That's not what Bounded is for. Bounded a just defines the functions minBound :: a and maxBound :: a. It does not induce any special checking or anything.

You can define a bounded type using a so-called smart constructor. That is:

module Probability (Probability) where

newtype Probability = P { getP :: Float }
    deriving (Eq,Ord,Show)

mkP :: Float -> Probability
mkP x | 0 <= x && x <= 1 = P x
      | otherwise = error $ show x ++ " is not in [0,1]"

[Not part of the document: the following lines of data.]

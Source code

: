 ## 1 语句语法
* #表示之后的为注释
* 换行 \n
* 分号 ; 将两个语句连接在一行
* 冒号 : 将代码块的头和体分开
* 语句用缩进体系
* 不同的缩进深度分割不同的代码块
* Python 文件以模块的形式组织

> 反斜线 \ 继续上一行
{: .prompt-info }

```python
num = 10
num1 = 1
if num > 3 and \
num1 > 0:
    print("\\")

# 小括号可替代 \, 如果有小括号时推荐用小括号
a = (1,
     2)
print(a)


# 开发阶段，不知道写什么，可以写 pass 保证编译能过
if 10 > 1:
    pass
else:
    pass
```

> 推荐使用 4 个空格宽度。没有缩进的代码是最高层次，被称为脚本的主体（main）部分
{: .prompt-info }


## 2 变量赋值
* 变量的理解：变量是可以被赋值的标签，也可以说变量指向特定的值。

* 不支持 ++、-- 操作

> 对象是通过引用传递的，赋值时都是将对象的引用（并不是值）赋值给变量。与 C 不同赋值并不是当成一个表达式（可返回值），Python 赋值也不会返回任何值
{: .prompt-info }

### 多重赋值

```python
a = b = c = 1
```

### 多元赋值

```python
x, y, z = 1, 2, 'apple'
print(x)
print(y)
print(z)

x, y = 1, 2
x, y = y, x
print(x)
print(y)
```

-- after this point, the Probability data constructor is not to be used

instance Num Probability where
    P x + P y = mkP (x + y)
    P x * P y = mkP (x * y)
    fromIntegral = mkP . fromIntegral
    ...

So the only way to make a Probability is to use the mkP function eventually (this is done for you when you use numeric operations given our Num instance), which checks that the argument is in range. Because of the module's export list, outside of this module is it not possible to construct an invalid probability.

Probably not the two-liner you were looking for, but oh well.

For extra composability, you could factor out this functionality by making a BoundCheck module instead of Probability. Just like above, except:

newtype BoundCheck a = BC { getBC :: a }
    deriving (Bounded,Eq,Ord,Show)

mkBC :: (Bounded a) => a -> BoundCheck a
mkBC x | minBound <= x && x <= maxBound = BC x
       | otherwise = error "..."

instance (Bounded a) => Num (BoundCheck a) where
    BC x + BC y = mkBC (x + y)
    ...

Thus you can get the functionality you were wishing was built in for you when you asked the question. 

To do this deriving stuff you may need the language extension {-# LANGUAGE GeneralizedNewtypeDeriving #-}.